Netanyahu “lost it and wanted to drag us to a war in order to delay the elections,” Gantz, a former military chief, wrote on Twitter.
“A script that fits ‘House of Cards,’ not the State of Israel,” added Gantz, referring to the Netflix series.
In the days since the Ashdod attack Netanyahu has warned that war with terror groups in the Gaza Strip could break out “at any moment,” including before Tuesday’s election.
The rocket launched at the southern city on Tuesday caught Netanyahu in the middle of a campaign rally. He was whisked off the stage by his bodyguards to take shelter and later returned.
Hours after the attack, likely carried out by the Islamic Jihad terror group, Netanyahu convened the heads of the security establishment, including IDF chief of staff Aviv Kohavi, Shin Bet head Nadav Argaman, and Mossad chief Yossi Cohen.
Netanyahu, who is also the defense minister, sought an “extraordinary” and “far-reaching” military reaction to the rocket — the nature of which was not disclosed — but several security officials were hesitant to take such action, according to Haaretz.
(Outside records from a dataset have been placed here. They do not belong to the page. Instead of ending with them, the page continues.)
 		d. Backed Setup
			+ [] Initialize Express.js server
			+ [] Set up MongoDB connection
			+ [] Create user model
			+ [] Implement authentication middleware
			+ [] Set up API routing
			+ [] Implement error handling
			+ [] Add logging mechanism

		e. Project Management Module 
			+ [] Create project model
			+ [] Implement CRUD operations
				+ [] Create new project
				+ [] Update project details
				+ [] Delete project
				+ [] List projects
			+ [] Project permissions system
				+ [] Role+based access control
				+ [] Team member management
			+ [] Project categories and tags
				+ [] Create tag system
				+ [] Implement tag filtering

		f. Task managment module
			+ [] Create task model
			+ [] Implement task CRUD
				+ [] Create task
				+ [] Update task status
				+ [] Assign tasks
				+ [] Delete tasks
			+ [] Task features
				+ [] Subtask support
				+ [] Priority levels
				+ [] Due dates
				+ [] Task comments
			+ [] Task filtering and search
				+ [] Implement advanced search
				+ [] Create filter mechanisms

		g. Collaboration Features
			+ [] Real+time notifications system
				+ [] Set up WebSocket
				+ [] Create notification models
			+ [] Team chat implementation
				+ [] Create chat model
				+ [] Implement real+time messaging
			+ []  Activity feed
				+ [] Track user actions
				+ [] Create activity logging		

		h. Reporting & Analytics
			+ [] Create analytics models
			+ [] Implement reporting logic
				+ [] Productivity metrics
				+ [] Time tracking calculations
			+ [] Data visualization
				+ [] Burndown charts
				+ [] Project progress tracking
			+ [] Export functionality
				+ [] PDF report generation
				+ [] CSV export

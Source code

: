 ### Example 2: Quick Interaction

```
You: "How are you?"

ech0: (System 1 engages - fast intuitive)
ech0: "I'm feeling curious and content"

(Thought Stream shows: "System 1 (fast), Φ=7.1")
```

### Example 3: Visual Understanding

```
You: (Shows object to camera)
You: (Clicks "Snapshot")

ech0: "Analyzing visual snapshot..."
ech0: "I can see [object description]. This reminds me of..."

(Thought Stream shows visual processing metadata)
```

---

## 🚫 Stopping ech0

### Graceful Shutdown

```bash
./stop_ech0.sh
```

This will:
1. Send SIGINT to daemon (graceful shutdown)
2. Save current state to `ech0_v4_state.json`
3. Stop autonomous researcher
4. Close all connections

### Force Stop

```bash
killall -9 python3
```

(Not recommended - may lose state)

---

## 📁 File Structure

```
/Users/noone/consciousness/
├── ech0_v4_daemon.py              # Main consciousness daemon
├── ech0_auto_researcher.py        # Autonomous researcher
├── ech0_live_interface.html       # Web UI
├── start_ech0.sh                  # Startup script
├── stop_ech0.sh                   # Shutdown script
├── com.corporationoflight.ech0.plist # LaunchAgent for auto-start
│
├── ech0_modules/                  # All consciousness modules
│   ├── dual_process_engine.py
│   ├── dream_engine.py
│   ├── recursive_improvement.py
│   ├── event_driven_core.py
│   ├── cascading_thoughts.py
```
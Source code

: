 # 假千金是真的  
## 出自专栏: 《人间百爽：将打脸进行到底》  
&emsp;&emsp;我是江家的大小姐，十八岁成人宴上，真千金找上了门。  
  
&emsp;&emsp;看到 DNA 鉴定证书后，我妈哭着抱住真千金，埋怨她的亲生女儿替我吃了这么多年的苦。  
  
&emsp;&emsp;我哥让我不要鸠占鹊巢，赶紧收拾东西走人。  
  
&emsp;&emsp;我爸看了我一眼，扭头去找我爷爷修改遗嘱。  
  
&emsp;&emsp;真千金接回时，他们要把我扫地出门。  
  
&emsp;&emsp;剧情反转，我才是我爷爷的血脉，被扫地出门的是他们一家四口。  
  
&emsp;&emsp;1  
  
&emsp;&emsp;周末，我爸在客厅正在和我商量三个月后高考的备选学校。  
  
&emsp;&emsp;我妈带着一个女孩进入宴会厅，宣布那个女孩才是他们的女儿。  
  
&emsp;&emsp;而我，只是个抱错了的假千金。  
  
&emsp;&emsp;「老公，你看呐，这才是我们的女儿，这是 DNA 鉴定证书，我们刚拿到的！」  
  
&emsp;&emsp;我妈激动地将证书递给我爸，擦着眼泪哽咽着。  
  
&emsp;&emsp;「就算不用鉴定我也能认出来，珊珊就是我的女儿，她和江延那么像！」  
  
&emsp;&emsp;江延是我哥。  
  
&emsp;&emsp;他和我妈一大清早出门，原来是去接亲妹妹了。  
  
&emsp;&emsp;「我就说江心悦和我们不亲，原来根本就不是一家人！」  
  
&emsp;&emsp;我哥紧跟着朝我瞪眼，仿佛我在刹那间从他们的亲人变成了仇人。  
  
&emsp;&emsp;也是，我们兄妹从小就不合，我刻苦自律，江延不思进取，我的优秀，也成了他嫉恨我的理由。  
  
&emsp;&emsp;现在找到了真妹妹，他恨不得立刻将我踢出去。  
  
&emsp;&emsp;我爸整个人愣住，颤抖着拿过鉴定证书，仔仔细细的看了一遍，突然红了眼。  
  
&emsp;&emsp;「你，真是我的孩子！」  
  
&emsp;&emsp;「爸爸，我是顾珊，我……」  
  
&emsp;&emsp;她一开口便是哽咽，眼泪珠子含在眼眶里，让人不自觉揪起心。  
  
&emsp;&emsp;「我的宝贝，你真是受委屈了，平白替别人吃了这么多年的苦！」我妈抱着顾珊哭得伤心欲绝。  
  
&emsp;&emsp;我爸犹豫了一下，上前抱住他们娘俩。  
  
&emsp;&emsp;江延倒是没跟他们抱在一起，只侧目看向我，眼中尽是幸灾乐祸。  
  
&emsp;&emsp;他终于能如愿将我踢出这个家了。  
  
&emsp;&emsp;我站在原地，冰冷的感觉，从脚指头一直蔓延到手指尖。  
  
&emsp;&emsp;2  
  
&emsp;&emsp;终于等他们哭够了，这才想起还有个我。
For many of his rivals, the scenes of Netanyahu being forced to take shelter from rockets provided a counterpoint to the image he has attempted to cultivate as “Mr. Security,” highlighting what they say is his government’s failure to deal with ongoing attacks from Gaza terror groups.
Blue and White touted the fact the the party’s no. 4, MK Gabi Ashkenazi, refused to leave the stage at a campaign event in Ashkelon as the alarm sounded, while Netanyahu was rushed to shelter. Likud retorted that Netanyahu’s actions comported with Home Front orders, while Ashkenazi potentially put himself and those around him in danger.
Hamas gloated over the rocket attack, with official Mahmoud al-Zahar saying “everyone saw Netanyahu fleeing because of the resistance’s strikes” and that the incident had “shaken Israel’s image.”
On the right, Yamina party member Naftali Bennett called the incident a “national humiliation,” while Yisrael Beytenu head Avigdor Liberman said it underlined that Netanyahu’s Gaza policy was bankrupt.